### INPUT DATA
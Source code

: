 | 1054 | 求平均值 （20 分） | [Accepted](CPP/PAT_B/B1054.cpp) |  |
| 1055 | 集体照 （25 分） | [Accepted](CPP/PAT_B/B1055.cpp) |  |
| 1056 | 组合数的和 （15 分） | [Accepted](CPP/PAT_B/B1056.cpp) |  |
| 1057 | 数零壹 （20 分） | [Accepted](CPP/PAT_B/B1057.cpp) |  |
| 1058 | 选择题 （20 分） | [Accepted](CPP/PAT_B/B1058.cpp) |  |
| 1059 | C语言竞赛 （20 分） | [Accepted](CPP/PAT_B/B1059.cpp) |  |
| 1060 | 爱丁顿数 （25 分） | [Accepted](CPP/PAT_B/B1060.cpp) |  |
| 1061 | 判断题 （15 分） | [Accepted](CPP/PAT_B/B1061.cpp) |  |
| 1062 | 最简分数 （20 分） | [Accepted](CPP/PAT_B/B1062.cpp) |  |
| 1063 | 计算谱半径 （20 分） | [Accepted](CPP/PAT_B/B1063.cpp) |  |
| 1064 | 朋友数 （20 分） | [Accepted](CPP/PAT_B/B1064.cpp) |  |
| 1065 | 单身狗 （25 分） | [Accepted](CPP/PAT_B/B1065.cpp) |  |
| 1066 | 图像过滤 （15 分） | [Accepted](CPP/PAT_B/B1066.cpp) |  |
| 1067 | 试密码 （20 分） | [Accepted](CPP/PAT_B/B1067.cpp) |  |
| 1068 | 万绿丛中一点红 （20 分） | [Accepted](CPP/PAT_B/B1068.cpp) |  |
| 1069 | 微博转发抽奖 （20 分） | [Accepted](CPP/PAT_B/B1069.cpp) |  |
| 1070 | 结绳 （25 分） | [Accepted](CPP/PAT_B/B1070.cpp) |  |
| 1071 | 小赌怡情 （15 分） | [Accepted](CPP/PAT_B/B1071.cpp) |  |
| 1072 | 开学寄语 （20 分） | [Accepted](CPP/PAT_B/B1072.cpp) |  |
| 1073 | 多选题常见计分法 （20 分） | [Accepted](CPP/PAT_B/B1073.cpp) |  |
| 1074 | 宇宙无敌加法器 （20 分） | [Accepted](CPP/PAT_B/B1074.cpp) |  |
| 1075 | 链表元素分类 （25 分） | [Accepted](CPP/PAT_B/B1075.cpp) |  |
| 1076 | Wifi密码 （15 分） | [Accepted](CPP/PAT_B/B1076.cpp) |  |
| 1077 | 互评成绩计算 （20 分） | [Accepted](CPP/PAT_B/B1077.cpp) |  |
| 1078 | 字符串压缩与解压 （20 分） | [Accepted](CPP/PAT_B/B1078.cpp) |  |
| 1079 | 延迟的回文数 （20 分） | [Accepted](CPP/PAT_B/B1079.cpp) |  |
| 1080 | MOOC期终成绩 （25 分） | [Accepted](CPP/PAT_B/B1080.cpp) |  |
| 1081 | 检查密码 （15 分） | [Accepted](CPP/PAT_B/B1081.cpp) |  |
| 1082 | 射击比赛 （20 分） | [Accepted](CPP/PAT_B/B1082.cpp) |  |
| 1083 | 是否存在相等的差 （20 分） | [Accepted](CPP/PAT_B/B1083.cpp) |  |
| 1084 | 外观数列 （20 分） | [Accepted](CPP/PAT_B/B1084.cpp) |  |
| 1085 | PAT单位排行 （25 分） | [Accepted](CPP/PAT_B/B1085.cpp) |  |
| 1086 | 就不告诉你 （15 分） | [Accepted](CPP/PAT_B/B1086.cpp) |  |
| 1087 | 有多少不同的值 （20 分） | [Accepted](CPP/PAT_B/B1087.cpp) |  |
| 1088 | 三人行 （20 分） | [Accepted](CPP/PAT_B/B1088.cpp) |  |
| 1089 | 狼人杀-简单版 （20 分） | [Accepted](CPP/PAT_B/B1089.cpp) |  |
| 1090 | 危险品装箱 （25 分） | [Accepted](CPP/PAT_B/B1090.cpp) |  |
######
PROBLEM DESCRIPTION: Reproducing the whole listing above is not the task. Copy exactly only the lines from the one with "分） | [Accepted](CPP/PAT_B/B1057.cpp)" to the one with "分） | [Accepted](CPP/PAT_B/B1061.cpp)", both kept.

COMPLETED TASK:
| 1057 | 数零壹 （20 分） | [Accepted](CPP/PAT_B/B1057.cpp) |  |
| 1058 | 选择题 （20 分） | [Accepted](CPP/PAT_B/B1058.cpp) |  |
| 1059 | C语言竞赛 （20 分） | [Accepted](CPP/PAT_B/B1059.cpp) |  |
| 1060 | 爱丁顿数 （25 分） | [Accepted](CPP/PAT_B/B1060.cpp) |  |
| 1061 | 判断题 （15 分） | [Accepted](CPP/PAT_B/B1061.cpp) |  |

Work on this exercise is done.